Solution: Using Coulomb's law, we have $F=k\frac{|qq'|}{r^2}$, where $r$ is the distance between two charges. We are told in the problem that the distance is doubled so $r_2=2r_1$, thus the electric force is found as \begin{align*}F_2&=k\frac{|qq'|}{r_2^2}\\\\&=k\frac{|qq'|}{(2r_1)^2}\\\\&=\frac 14 \underbrace{k\frac{|qq'|}{r_1^2}}_{F_1}\\\\&=\frac 14 F_1\end{align*}
Problem (5): Two charged point particles are $4.41\,{\rm cm}$ apart. They are moved and placed in a new position.
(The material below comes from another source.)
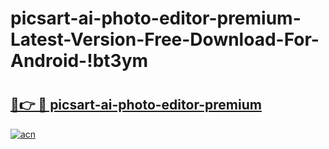 # picsart-ai-photo-editor-premium-Latest-Version-Free-Download-For-Android-!bt3ym

# <h2><a href="https://kt1mur.esa.edu.pl?title=picsart-ai-photo-editor-premium&ref=bt3ym">🔗👉 🔴 picsart-ai-photo-editor-premium</a></h2>

[![acn](https://github.com/user-attachments/assets/0f9c940e-d8b0-45ae-aac7-cd30a18b3e1c)](https://kt1mur.esa.edu.pl?title=picsart-ai-photo-editor-premium&ref=bt3ym)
The force between them is found to have tripled. How far apart are they now?
Solution: initial distance is $r_1=4.41\,{\rm cm}$. At the new location, the force is tripled $F_2=3F_1$. Applying Coulomb's law, we have \begin{align*}F_2&=3F_1\\ \\ k\frac{\cancel{|qq'|}}{r_2^2}&=3k\frac{\cancel{|qq'|}}{r_1^2}\\ \\ \frac{1}{r_2^2}&=\frac{3}{(4.41\times 10^{-2})^2}\\\\ \Rightarrow r_2^2&=\frac{(4.41\times 10^{-2})^2}{3}\end{align*} Taking the square root of both sides, we get \[r_2=0.0254\,{\rm m}\] Thus, if those two charges are $2.54\,{\rm cm}$ away, the electrostatic force between them gets tripled.
Solve these practice problems on the electric charge to will get a better view of charges in physics.
The following problems are for practicing for the AP Physics C problems.
Problem (6): Three point charges are placed at the corners of an equilateral triangle as in the figure below. What is the magnitude and direction of the net electric force on the $2\,\rm \mu C$ charge?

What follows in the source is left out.